Personal perspective


Translanguaging is an approach that came up due to the bilingual tendencies in education following the trends of multinational and multicultural societies of today. The present paper presents an overview of the origins of translanguaging as a concept and also provides definitions that arose so far from its study. It also presents the benefits of translanguaging in education and provides a description of practices and strategies used by both teachers and learners towards a multilingual development in learning environments offering some insight on how translanguaging is used and which goals it aids fulfilling.

Definition and Historical Backdrop

Garcia and Wei in “Translanguaging: Language, Bilingualism and Education” begin by first defining the term “languaging” as a connection between all individual actions and processes, including language development and interaction, viewed as the combined effort for creating meaning from the world and further on they define the term “translanguaging” in reference to how plurilingual individuals use languages as a unified system but also define it as a new way used in pedagogy to teach language (2014). Originally used in Welsh as “trawsieithu” the term translanguaging was coined by Cen Williams in 1994 and it was used to describe the method of teaching in which students were prompted to use both English and Welsh in the classroom (Garcia & Wei, 2014). Both languages were used by students that alternated between them, using them for receptive and productive uses like for example speaking in one language and writing in the other (Garcia & Wei, 2014). For the application of this translanguaging technique, the revitalization of Welsh is considered to have been a prerequisite because through this revitalization, Welsh became mutually advantageous as English, bringing up reasons to promote the benefits of a bilingual individual in relation to cognitive development, school advancement and communication advantages (Lewis et al, 2012).

The idea that bilingualism is beneficial battled against older theories that bilingualism was a cause of confusion and it wasn’t until 1962 that research revealed the cognitive rewards of being bilingual (Lewis et al, 2012).

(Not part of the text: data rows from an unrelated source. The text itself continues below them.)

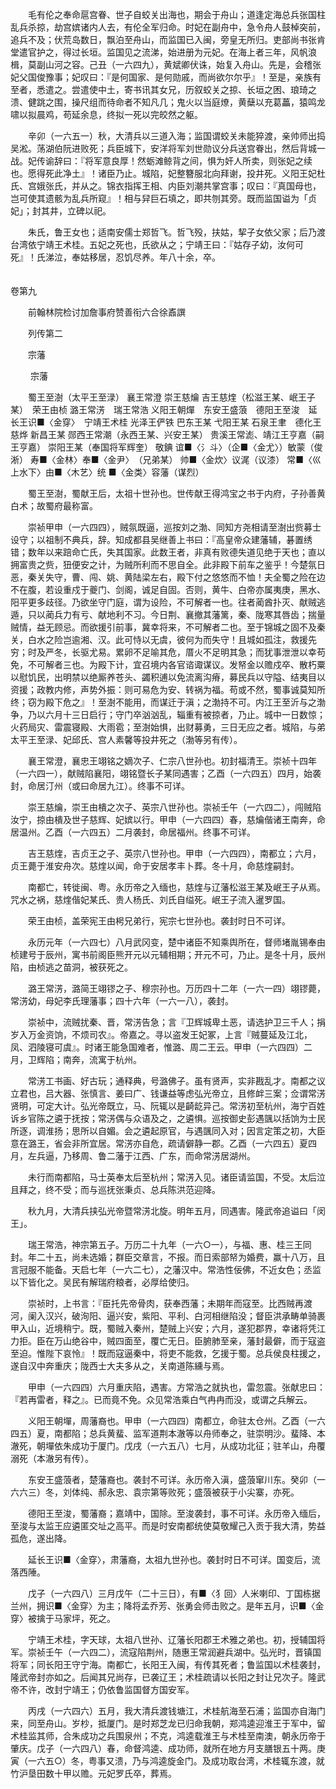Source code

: <!-- { "loadSidebar": true } -->
　　毛有伦之奉命扈宫眷、世子自蛟关出海也，期会于舟山；道逢定海总兵张国柱乱兵杀掠，劫宫嫔诸内人去，有伦全军归命。时妃在副舟中，急令舟人鼓棹突前，追兵不及；伏荒岛数日，飘泊至舟山，而监国已入闽，旁皇无所归。吏部尚书张肯堂遣官护之，得过长垣。监国见之流涕，始进册为元妃。在海上者三年，风帆浪楫，莫副山河之容。己丑（一六四九），黄斌卿伏诛，始复入舟山。先是，会稽张妃父国俊豫事；妃叹曰：『是何国家、是何勋戚，而尚欲尔尔乎』！至是，亲族有至者，悉遣之。尝遣使中土，寄书讯其女兄，历叙蛟关之掠、长垣之困、琅琦之溃、健跳之围，操尺组而待命者不知凡几；鬼火以当庭燎，黄蘖以充葛藟，猿鸣龙啸以拟晨鸡，苟延余息，终拟一死以完皎然之躯。

　　辛卯（一六五一）秋，大清兵以三道入海；监国谓蛟关未能猝渡，亲帅师出捣吴淞。荡湖伯阮进败死；兵臣城下，安洋将军刘世勋议分兵送宫眷出，然后背城一战。妃传谕辞曰：『将军意良厚！然蛎滩鲸背之间，惧为奸人所卖，则张妃之续也。愿得死此净土』！诸臣乃止。城陷，妃整簪服北向拜谢，投井死。义阳王妃杜氏、宫娥张氏，并从之。锦衣指挥王相、内臣刘潮共掌宫事；叹曰：『真国母也，岂可使其遗骸为乱兵所窥』！相与舁巨石填之，即共刎其旁。既而监国谥为「贞妃」；封其井，立碑以祀。

　　朱氏，鲁王女也；适南安儒士郑哲飞。哲飞殁，扶姑，挈子女依父家；后乃渡台湾依宁靖王术桂。五妃之死也，氏欲从之；宁靖王曰：『姑存子幼，汝何可死』！氏涕泣，奉姑移居，忍饥尽养。年八十余，卒。  
　 

卷第九

　　前翰林院检讨加詹事府赞善衔六合徐鼒譔

　　列传第二

　　宗藩

　　 宗藩

　　蜀王至澍（太平王至渌） 襄王常澄 崇王慈爚 吉王慈煃（松滋王某、岷王子某）　荣王由桢 潞王常淓　瑞王常浩 义阳王朝燀　东安王盛蒗　德阳王至浚　延长王识■〈金穿〉　宁靖王术桂 光泽王俨铁 巴东王某 弋阳王某 石泉王聿　德化王慈烨 新昌王某 郧西王常潮（永西王某、兴安王某） 贵溪王常滮、靖江王亨嘉（嗣王亨嘉） 崇阳王某（奉国将军辉奎） 敬錪 谊■〈氵斗〉（企■〈金尤〉）敏蒙（俊淅） 寿■〈金林〉奉■〈金尹〉　（兄弟某） 帅■〈金炊〉议浘（议漆） 常■〈巛上水下〉由■〈木艺〉统 ■〈金类〉容藩（谋烈）

　　蜀王至澍，蜀献王后，太祖十世孙也。世传献王得鸿宝之书于内府，子孙善黄白术；故蜀府最称富。

　　崇祯甲申（一六四四），贼氛既逼，巡按刘之渤、同知方尧相请至澍出赀募士设守；以祖制不典兵，辞。知成都县吴继善上书曰：『高皇帝众建藩辅，碁置绣错；数年以来踣命亡氏，失其国家。此数王者，非真有败德失道见绝于天也；直以拥富贵之赀，狃便安之计，为贼所利而不思自全。此非殿下前车之鉴乎！今楚氛日恶，秦关失守，曹、闯、姚、黄陆梁左右，殿下付之悠悠而不恤！夫全蜀之险在边不在腹，若设重戍于夔门、剑阁，诚足自固。否则，黄牛、白帝亦属夷庚，黑水、阳平更多歧径。乃欲坐守门庭，谓为设险，不可解者一也。往者蔺酋扑灭、献贼逃遁，只以蔺兵力有亏、献地利不习。今日荆、襄撤其藩篱，秦、陇寒其唇齿；揣量贼情，益无顾忌。而欲援引前事，冀幸将来，不可解者二也。至于锦城之固不及秦关，白水之险岂逾湘、汉。此可恃以无虞，彼何为而失守！且城如孤注，救援先穷；时及严冬，长驱尤易。累卵不足喻其危，厝火不足明其急；而犹事泄泄以幸苟免，不可解者三也。为殿下计，宜召境内各官谘诹谋议。发帑金以赡戍卒、散朽粟以慰饥民，出明禁以绝厮养苍头、蠲积逋以免流离沟瘠，募民兵以守隘、结夷目以资援；政教内修，声势外振：则可易危为安、转祸为福。苟或不然，蜀事诚莫知所终；窃为殿下危之』！至澍不能用，而谋迁于滇；之渤持不可。内江王至沂与之渤争，乃以六月十三日启行；守门卒汹汹乱，辎重有被掠者，乃止。城中一日数惊；火药局灾、雷震寝殿、大雨雹；至澍始惧，出财募勇，三日无应之者。城陷，与弟太平王至渌、妃邱氏、宫人素馨等投井死之（渤等另有传）。

　　襄王常澄，襄忠王翊铭之嫡次子、仁宗八世孙也。初封福清王。崇祯十四年（一六四一），献贼陷襄阳，翊铭暨长子某同遇害；乙酉（一六四五）四月，始袭封，命居汀州（或曰命居九江）。终事不可详。

　　崇王慈爚，崇王由樻之次子、英宗八世孙也。崇祯壬午（一六四二），闯贼陷汝宁，掠由樻及世子慈辉、妃嫔以行。甲申（一六四四）春，慈爚偕诸王南奔，命居温州。乙酉（一六四五）二月袭封，命居福州。终事不可详。

　　吉王慈煃，吉贞王之子、英宗八世孙也。甲申（一六四四），南都立；六月，贞王薨于淮安舟次。慈煃以闻，命于安居孝丰卜葬。冬十月，命慈煃嗣封。

　　南都亡，转徙闽、粤。永历帝之入缅也，慈煃与辽藩松滋王某及岷王子从焉。咒水之祸，慈煃偕妃某氏、贵人杨氏、刘氏自缢死。岷王子流入暹罗国。

　　荣王由桢，盖荣宪王由枵兄弟行，宪宗七世孙也。袭封时日不可详。

　　永历元年（一六四七）八月武冈变，楚中诸臣不知乘舆所在，督师堵胤锡奉由桢建号于辰州，寓书前阁臣熊开元以元辅相期；开元不可，乃止。是冬十月，辰州陷，由桢逃之苗洞，被获死之。

　　潞王常淓，潞简王翊镠之子、穆宗孙也。万历四十二年（一六一四）翊镠薨，常淓幼，母妃李氏理藩事；四十六年（一六一八），袭封。

　　崇祯中，流贼扰秦、晋，常淓告急；言『卫辉城卑土恶，请选护卫三千人；捐岁入万金资饷，不烦司农』。帝嘉之。寻以盗发王妃冢，上言『贼蔓延及江北，凤、泗陵寝可虞』。时诸王能急国难者，惟潞、周二王云。甲申（一六四四）二月，卫辉陷；南奔，流寓于杭州。

　　常淓工书画、好古玩；通释典，号潞佛子。虽有贤声，实非戡乱才。南都之议立君也，吕大器、张慎言、姜曰广、钱谦益等虑弘光帝立，且修衅三案；佥谓常淓贤明，可定大计。弘光帝既立，马、阮辄以是齮龁异己。常淓初至杭州，海宁百姓诉乡官陈之遴于抚按；常淓偶与众语及之，之遴惧。巡按御史彭遇颽以括饷为士民所逐，调淮扬；思所以自媚。会之遴起原官，与遇颽同入对；因言定策之初，大臣意在潞王，省会非所宜居。常淓亦自危，疏请僻静一郡。乙酉（一六四五）夏四月，左兵逼，乃移周、鲁二藩于江西、广东，而命常淓居湖州。

　　未行而南都陷，马士英奉太后至杭州；常淓入见。诸臣请监国，不受。太后泣且拜之，终不受；而与巡抚张秉贞、总兵陈洪范迎降。

　　秋九月，大清兵挟弘光帝暨常淓北旋。明年五月，同遇害。隆武帝追谥曰「闵王」。

　　瑞王常浩，神宗第五子。万历二十九年（一六○一），与福、惠、桂三王同封。年二十五，尚未选婚；群臣交章言，不报。而日索部帑为婚费，赢十八万，且言冠服不能备。天启七年（一六二七），之藩汉中。常浩性佞佛，不近女色；丞监以下皆化之。吴民有解瑞府粮者，必厚给使归。

　　崇祯时，上书言：『臣托先帝骨肉，获奉西藩；未期年而寇至。比西贼再渡河，阑入汉兴，破洵阳、逼兴安，紫阳、平利、白河相继陷没；督臣洪承畴单骑裹甲入山，近境稍宁。既，蜀贼入秦州，楚贼上兴安；六月，遂犯郡界，幸诸将凭江力拒。臣在万山绝谷中，贼四面至，覆亡无日。臣腑肺至亲，藩封最僻，而于寇盗至迫。惟陛下哀怜』！既而寇逼秦中，将吏不能救，乞援于蜀。总兵侯良柱援之，遂自汉中奔重庆；陇西士大夫多从之，关南道陈纁与焉。

　　甲申（一六四四）六月重庆陷，遇害。方常浩之就执也，雷忽震。张献忠曰：『若再雷者，释之』。已而竟不免。众见常浩乘白气冉冉而没，或谓之兵解云。

　　义阳王朝墠，周藩裔也。甲申（一六四四）南都立，命驻太仓州。乙酉（一六四五）夏，南都陷；总兵黄蜚、监军道荆本澈等以舟师奉之，驻崇明沙。蜚降、本澈死，朝墠依朱成功于厦门。戊戌（一六五八）七月，从成功北征；驻羊山，舟覆溺死（本澈另有传）。

　　东安王盛蒗者，楚藩裔也。袭封不可详。永历帝入滇，盛蒗窜川东。癸卯（一六六三）冬，刘体纯、郝永忠、袁宗第等败死；盛蒗被获于小尖寨，亦死。

　　德阳王至浚，蜀藩裔；嘉靖中，国除。至浚袭封，事不可详。永历帝入缅后，至浚与太监王应遴匿交址之高平。而是时安南都统使莫敬耀己入贡于我大清，势益孤危，遂出降。

　　延长王识■〈金穿〉，肃藩裔，太祖九世孙也。袭封时日不可详。国变后，流落西陲。

　　戊子（一六四八）三月戊午（二十三日），有■〈犭回〉人米喇印、丁国栋据兰州，拥识■〈金穿〉为主；降将孟乔芳、张勇会师击败之。是年五月，识■〈金穿〉被擒于马家坪，死之。

　　宁靖王术桂，字天球，太祖八世孙、辽藩长阳郡王术雅之弟也。初，授辅国将军。崇祯壬午（一六四二），流寇陷荆州，随惠王常润避兵湖中。弘光时，晋镇国将军；同长阳王守宁海。南都亡，长阳王入闽，有传其死者；鲁监国以术桂袭封，隆武帝封亦如之。后闻其兄尚存，已袭辽王；术桂疏请以长阳之封让兄次子。隆武帝不许，改封宁靖王；仍依鲁监国督方国安军。

　　丙戌（一六四六）五月，我大清兵渡钱塘江，术桂航海至石浦；监国亦自海门来，同至舟山。岁杪，抵厦门。是时郑芝龙已归命我朝，郑鸿逵迎淮王于军中，留术桂监其师，合朱成功之兵围泉州；不克，鸿逵载淮王与术桂至南澳，朝永历帝于肇庆。戊子（一六四八）春，命督鸿逵、成功师，就所在地方月支膳银五十两。庚寅（一六五○）冬，粤事又溃，乃与鸿逵旋金门。及成功取台湾，术桂辄东渡，就竹沪垦田数十甲以赡。元妃罗氏卒，葬焉。

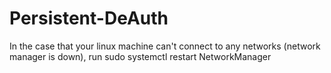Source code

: # Persistent-DeAuth
In the case that your linux machine can't connect to any networks (network manager is down), run sudo systemctl restart NetworkManager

Translanguaging became popular in a global context when all prejudice around bilingualism was eliminated especially after studies in neurolinguistics revealed that both languages were active at the same time and ready to be accessed and used by a bilingual person, even if just one of them was used at the time (Lewis et al, 2012). This was what primarily led to theories of implementing two languages in teaching like for example in the CLIL approach and thus a change from language separation towards a more multilingual learning approach occurred in order to achieve better understanding and performance in all domains of language (Lewis et al, 2012). Due to the growing demand of respect for ethnicity and culture of minority groups and through the mixing of socio-culturally different people bilingualism in classrooms became a way of developing both home and foreign language at the same time, without eliminating any language used by the student, beginning to form the concept of translanguaging which later was extended beyond its first use in the Welsh context, leading to the creation of works by various scholars like Garcia in 2009 and Creese and Blackledge in 2010, discussing translanguaging and deepening the ideas on the concept (Garcia & Lin, 2016).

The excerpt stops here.